Yangon: Myanmar's jailed democracy leader Aung San Suu Kyi insists she is not guilty of violating her house arrest, her lawyer said Friday, as a clearer picture emerged of the American who swam to her home and kicked off the junta's latest crackdown.
Ahead of Suu Kyi's trial Monday, the Nobel Peace Prize laureate spent the night at the country's notorious Insein Prison where she is being held in a "guest house" within the compound during her trial proceedings, said her lawyer Kyi Win.
Worldwide condemnation has poured in since Suu Kyi was charged Thursday with breaking the terms of her yearslong detention, just two weeks before she was due to be released. Her trial was scheduled to be held at a special court at the prison, which has held numerous political prisoners over the years.
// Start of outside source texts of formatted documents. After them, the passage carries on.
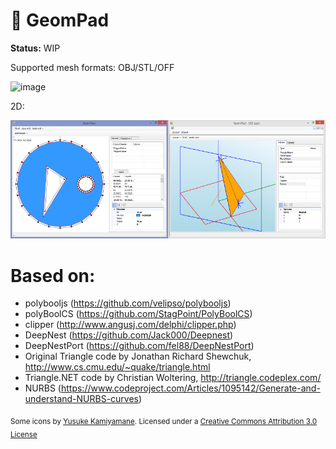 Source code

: #  :straight_ruler: GeomPad  
**Status:** WIP

Supported mesh formats: OBJ/STL/OFF

![image](https://user-images.githubusercontent.com/15663687/222509167-f7e62583-ca14-42da-bbf6-44d5cb25016e.png)


2D:

<img width="50%" src="imgs/1.png"/><img width="50%" src="imgs/2.png"/>



# Based on: 
* polybooljs (https://github.com/velipso/polybooljs)
* polyBoolCS (https://github.com/StagPoint/PolyBoolCS)
* clipper (http://www.angusj.com/delphi/clipper.php)
* DeepNest (https://github.com/Jack000/Deepnest)
* DeepNestPort (https://github.com/fel88/DeepNestPort)
* Original Triangle code by Jonathan Richard Shewchuk, http://www.cs.cmu.edu/~quake/triangle.html
* Triangle.NET code by Christian Woltering, http://triangle.codeplex.com/
* NURBS (https://www.codeproject.com/Articles/1095142/Generate-and-understand-NURBS-curves)


<sub>Some icons by [Yusuke Kamiyamane](http://p.yusukekamiyamane.com/). Licensed under a [Creative Commons Attribution 3.0 License](http://creativecommons.org/licenses/by/3.0/)</sub>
World leaders, human rights groups and fellow Nobel laureates denounced the move as an attempt by the military junta to silence its chief opponent ahead of next year's election _ which will be the first since Suu Kyi's party won elections in 1990 that the junta refused to recognize.
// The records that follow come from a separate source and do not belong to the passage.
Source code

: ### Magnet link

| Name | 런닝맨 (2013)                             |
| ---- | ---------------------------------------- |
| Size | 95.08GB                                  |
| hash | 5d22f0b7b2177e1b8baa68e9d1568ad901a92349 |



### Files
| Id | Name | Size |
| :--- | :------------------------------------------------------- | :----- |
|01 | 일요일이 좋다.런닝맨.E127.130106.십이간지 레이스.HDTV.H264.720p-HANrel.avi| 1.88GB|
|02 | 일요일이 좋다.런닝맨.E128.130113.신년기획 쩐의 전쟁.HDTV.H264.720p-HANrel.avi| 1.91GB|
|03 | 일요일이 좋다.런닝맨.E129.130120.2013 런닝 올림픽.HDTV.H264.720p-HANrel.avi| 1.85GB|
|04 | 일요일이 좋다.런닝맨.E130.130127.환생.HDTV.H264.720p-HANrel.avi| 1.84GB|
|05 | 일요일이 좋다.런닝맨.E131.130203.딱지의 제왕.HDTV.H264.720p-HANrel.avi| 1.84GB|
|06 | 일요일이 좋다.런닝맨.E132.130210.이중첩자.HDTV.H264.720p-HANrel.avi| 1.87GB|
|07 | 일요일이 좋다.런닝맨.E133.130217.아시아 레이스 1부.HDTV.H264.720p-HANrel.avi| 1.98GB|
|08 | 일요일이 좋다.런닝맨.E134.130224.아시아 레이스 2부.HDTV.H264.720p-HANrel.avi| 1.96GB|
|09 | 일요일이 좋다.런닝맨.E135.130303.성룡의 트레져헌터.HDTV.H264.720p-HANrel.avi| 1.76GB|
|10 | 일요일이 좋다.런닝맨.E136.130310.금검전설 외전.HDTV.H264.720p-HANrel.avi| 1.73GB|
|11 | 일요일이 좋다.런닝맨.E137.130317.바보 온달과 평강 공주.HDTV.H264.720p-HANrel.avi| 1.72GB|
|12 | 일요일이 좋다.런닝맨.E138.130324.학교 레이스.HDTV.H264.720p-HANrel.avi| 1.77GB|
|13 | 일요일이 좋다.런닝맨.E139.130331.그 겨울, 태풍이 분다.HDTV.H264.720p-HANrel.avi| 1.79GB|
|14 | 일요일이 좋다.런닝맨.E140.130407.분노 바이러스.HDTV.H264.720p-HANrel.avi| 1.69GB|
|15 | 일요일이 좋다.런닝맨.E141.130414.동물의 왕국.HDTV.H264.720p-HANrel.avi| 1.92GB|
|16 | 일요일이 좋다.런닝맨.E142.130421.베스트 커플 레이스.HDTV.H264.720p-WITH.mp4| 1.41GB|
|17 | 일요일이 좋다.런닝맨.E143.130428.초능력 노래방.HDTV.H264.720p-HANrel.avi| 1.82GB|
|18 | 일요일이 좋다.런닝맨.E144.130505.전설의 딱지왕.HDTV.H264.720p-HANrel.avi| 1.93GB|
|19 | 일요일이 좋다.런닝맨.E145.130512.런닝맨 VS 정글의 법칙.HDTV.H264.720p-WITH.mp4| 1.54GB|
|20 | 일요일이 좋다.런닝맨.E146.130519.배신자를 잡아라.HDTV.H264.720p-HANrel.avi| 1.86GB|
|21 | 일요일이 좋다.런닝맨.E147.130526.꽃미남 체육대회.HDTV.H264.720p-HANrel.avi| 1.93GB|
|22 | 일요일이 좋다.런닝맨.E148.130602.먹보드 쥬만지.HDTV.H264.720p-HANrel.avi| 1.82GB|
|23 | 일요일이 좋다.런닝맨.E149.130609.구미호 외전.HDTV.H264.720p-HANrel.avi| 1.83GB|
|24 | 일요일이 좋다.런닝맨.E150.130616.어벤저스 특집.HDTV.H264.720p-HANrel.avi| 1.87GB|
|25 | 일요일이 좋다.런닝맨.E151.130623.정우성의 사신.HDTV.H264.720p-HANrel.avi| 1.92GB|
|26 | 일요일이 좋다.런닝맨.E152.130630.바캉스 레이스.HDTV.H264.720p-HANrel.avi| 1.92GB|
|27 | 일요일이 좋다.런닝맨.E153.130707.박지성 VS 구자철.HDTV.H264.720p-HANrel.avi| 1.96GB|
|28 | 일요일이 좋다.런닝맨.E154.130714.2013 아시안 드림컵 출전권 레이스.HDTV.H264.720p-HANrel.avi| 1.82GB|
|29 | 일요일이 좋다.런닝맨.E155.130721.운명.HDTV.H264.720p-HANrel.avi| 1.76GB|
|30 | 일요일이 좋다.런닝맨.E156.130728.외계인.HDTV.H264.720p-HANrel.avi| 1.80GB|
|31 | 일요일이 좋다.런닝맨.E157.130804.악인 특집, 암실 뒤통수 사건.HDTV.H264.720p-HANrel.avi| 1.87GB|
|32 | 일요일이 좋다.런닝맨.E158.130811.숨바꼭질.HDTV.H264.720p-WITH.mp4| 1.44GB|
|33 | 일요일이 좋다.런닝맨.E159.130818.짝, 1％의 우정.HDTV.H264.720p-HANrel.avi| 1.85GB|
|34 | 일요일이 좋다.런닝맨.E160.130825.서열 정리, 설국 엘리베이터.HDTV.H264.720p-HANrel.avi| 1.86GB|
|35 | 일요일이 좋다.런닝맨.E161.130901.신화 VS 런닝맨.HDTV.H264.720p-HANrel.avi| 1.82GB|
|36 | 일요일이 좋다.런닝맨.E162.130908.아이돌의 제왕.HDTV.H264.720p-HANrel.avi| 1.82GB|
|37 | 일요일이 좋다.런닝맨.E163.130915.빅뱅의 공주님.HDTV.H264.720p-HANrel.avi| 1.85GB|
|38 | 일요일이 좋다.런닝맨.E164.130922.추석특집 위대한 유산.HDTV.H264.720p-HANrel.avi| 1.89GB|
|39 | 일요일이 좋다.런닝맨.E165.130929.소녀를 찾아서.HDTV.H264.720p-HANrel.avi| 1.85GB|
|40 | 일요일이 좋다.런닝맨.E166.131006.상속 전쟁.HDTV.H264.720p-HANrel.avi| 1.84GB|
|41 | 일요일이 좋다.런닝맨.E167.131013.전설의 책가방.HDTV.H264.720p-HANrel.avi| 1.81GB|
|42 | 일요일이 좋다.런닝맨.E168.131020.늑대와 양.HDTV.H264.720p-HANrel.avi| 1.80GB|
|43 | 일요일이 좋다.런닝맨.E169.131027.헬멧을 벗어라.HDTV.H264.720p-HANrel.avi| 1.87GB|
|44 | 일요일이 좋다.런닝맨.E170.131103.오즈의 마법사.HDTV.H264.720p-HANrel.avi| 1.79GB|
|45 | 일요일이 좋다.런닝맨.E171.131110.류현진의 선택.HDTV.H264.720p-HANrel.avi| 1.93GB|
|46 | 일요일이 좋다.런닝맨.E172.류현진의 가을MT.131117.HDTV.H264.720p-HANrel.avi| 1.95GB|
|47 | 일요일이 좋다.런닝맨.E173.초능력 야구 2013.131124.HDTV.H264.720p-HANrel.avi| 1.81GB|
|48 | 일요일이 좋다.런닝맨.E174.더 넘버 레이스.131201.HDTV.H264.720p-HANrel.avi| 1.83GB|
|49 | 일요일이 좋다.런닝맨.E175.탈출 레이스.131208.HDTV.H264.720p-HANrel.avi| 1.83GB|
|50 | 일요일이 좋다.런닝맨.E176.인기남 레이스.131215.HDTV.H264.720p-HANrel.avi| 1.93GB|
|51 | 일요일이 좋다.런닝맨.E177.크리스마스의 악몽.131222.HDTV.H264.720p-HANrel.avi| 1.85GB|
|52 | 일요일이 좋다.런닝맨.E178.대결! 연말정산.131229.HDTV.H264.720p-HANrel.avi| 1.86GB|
Secretary of State Hillary Rodham Clinton and UN Secretary-General Ban Ki-moon condemned the charges and called for Suu Kyi's immediate release.
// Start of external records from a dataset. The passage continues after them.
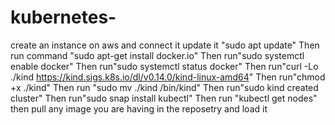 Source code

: # kubernetes-
create an instance on aws and connect it 
update it "sudo apt update"
Then run command "sudo apt-get install docker.io"
Then run"sudo systemctl enable docker"
Then run"sudo systemctl status docker"
Then run"curl -Lo ./kind https://kind.sigs.k8s.io/dl/v0.14.0/kind-linux-amd64"
Then run"chmod +x ./kind"
Then run "sudo mv ./kind /bin/kind"
Then run"sudo kind created cluster"
Then run"sudo snap install kubectl"
Then run "kubectl get nodes"
then pull any image you are having in the reposetry and load it 
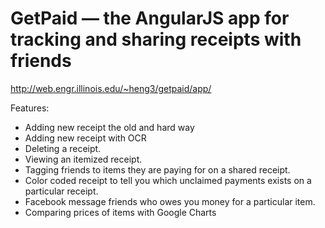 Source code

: # GetPaid — the AngularJS app for tracking and sharing receipts with friends
http://web.engr.illinois.edu/~heng3/getpaid/app/

Features:

- Adding new receipt the old and hard way
- Adding new receipt with OCR
- Deleting a receipt.
- Viewing an itemized receipt.
- Tagging friends to items they are paying for on a shared receipt.
- Color coded receipt to tell you which unclaimed payments exists on a particular receipt.
- Facebook message friends who owes you money for a particular item.
- Comparing prices of items with Google Charts



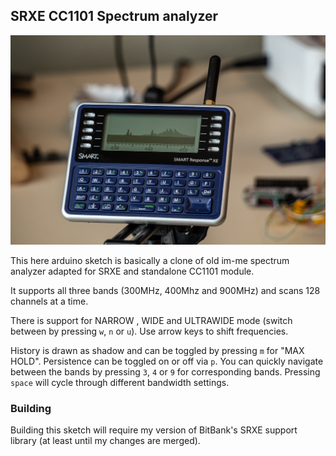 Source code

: ## SRXE CC1101 Spectrum analyzer 

![specan](../photos/specan.png)

This here arduino sketch is basically a clone of old im-me spectrum analyzer adapted for SRXE and standalone CC1101 module.


It supports all three bands (300MHz, 400Mhz and 900MHz) and scans 128 channels at a time. 

There is support for NARROW , WIDE and ULTRAWIDE mode (switch between by pressing `w`, `n` or `u`). Use arrow keys to shift frequencies.

History is drawn as shadow and can be toggled by pressing `m` for "MAX HOLD". 
Persistence can be toggled on or off via `p`. 
You can quickly navigate between the bands by pressing `3`, `4` or `9` for corresponding bands. 
Pressing `space` will cycle through different bandwidth settings. 


### Building 

Building this sketch will require my version of BitBank's SRXE support library (at least until my changes are merged).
"If the 2010 elections are to have any semblance of credibility, she and all political prisoners must be freed to participate," British Prime Minister Gordon Brown said.
The Singapore government said it "is dismayed" by the charges against Suu Kyi, one of the few criticisms to come from Myanmar's neighbors in Southeast Asia, who abide by a much-criticized policy of not interfering in each others affairs.
The charges follow a mysterious visit to her home by John William Yettaw, 53, an American who swam across a lake and sneaked into her home seeking food and a place to rest.
It was the second time Yettaw had made the trip after swimming across the lake last summer, but on that visit the house staff kept him from speaking to Suu Kyi, his wife, Betty Yettaw told reporters in an interview outside her home near Camdenton in southern Missouri.